Months ago, in one of his first official acts as president, Donald Trump approved a measure repealing a requirement that mandated American oil and gas majors disclose how much money they had given to foreign governments. The measure, in essence, would have forced companies like Chevron and ExxonMobil to disclose if they were bribing corrupt, authoritarian governments overseas.
At the time, Trump’s move was met with widespread condemnation from pro-transparency groups. For Global Witness, an international NGO, the repeal represented an effort to “enable the corruption President Trump told us all he would end,” with the decision “pos[ing] a grave threat to U.S. national security.” A statement from Publish What You Pay, a group of civil society organizations that pushes for financial transparency, described the repeal as a “retrogressive step for oil, gas and mining industry transparency and for the global battle against corruption.”
The administration, however, paid no mind to those concerns and repealed the regulations anyway.
Since then, things have only gotten worse.
Earlier this month, with little fanfare, the administration announced that the United States would also be pulling back from commitments to the Extractive Industries Transparency Initiative (EITI), a consortium that, as Reuters described, “sets a global standard for governments to disclose their revenues from oil, gas, and mining assets, and for companies to report payments made to obtain access to publicly owned resources.” The extraction sector is still widely considered the most corrupt industry in the world, and the EITI — supported by more than 50 countries and the former Obama Administration — remains one of the foremost groups tasked with ending trans-national corruption.
“In order to join [EITI, countries] agree to disclose certain amounts of information, and they agree that the disclosure process will be overseen by a group that contains government, company, and — crucially — civil society representatives,” Alexandra Gillies, an adviser with the Natural Resource Governance Institute (NRGI), told ThinkProgress.
But even the EITI’s baseline transparency requirements, which help publicize tax information from major extraction companies, are apparently too much for the current administration. According to a letter from the Department of the Interior’s Gregory Gould, the United States was backing out of EITI because “domestic implementation of EITI does not fully account for the U.S. legal framework” — an excuse that has anti-corruption, pro-transparency groups up in arms.
Daniel Kaufmann, current head of the NRGI, wrote that the move is the “latest in a series of actions in Washington that have damaged the country’s credibility as a proponent of both honest dealings globally and equity for the poor living in countries where resources are extracted by western companies.”
Corinna Gilfillan, the head of Global Witness’s U.S. office, was even more blunt. “When major Russian and Chinese oil companies are disclosing more information about their deals around the world than their U.S. counterparts,” she said, “you have got to ask: what are Exxon and Chevron so desperate to hide?”
Publish What You Pay’s Jana Morgan summed things up simply. “It’s pretty disgraceful for the United States,” she said.

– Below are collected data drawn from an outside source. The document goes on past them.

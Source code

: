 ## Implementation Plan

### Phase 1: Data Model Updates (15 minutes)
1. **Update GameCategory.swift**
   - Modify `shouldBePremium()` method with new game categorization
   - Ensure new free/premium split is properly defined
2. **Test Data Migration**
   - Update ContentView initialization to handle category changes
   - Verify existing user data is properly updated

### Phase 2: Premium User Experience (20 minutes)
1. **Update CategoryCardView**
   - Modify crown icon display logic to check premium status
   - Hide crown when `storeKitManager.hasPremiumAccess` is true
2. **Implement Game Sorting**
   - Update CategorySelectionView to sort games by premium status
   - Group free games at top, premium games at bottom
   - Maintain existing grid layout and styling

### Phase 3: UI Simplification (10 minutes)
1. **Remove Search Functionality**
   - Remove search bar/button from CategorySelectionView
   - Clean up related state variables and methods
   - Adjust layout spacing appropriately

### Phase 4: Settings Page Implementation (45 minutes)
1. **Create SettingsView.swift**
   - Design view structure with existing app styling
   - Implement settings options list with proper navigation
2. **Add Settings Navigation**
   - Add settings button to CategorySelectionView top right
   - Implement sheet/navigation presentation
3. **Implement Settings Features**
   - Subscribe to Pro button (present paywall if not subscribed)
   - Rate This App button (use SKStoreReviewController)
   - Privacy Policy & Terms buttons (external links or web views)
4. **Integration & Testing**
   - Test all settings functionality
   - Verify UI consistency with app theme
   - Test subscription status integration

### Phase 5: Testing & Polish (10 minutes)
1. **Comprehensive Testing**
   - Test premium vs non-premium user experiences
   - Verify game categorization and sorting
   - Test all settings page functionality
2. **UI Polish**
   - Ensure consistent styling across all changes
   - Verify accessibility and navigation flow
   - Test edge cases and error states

The administration’s excuse — that legal restrictions in the United States prohibited it from implementing EITI recommendations — is equal parts farce and falsehood. There remains no legal stipulation in the U.S. code prohibiting extraction companies, including companies like Chevron and Exxon, from disclosing tax or royalty payments.
The administration’s fallacies were highlighted in a blistering letter from Sen. Ben Cardin (D-MD) and former Republican Sen. Dick Lugar (IN) last week.
“The Department’s justification for withdrawing from EITI — because the initiative contravenes the U.S. legal framework — is a front meant to mask Big Oil and Gas’ money and influence, the real reason fueling this sad day in the movement toward greater global sunlight and transparency in extractive industries,” they wrote. “There is no U.S. law that prevents oil, gas or mining companies from voluntarily disclosing their federal tax payments to the American people. The Trump Administration’s move today is a painful abdication of American leadership on transparency and good governance.”
“We’re walking away from transparency,” NRGI adviser Gillies explained to ThinkProgress. “We’re walking away from something we’ve been telling other countries to do for years.”
The move, which places the United States alongside dictatorships like Azerbaijan and Equatorial Guinea, has largely been drowned out by things like the Trump administration’s financial ties to Vladimir Putin’s inner circle and the ongoing revelations about GOP senatorial candidate Roy Moore. But the ramifications of the United States ending its participation in the EITI are brutal.
Not only will the move help entrench kleptocracies elsewhere, but such entrenchment will also erode the United States’ remaining soft power abroad, Gillies said. As The New Yorker’s Adam Davidson put it, “[T]he Trump Administration is actively implementing, in real policy, its avowed distrust — even contempt — for international compacts designed to improve the lives of people around the world. That is terrifying.”
Given the president’s clear preference for anti-transparency maneuvers — he still hasn’t released his tax returns, after all — the administration’s decision to undercut one of the leading anti-corruptions consortiums is hardly surprising. But with Trump’s clear distaste for things like the U.S. Foreign Corrupt Practices Act, we may not yet have seen the worst of the administration’s moves to curtail transparency, both at home and abroad.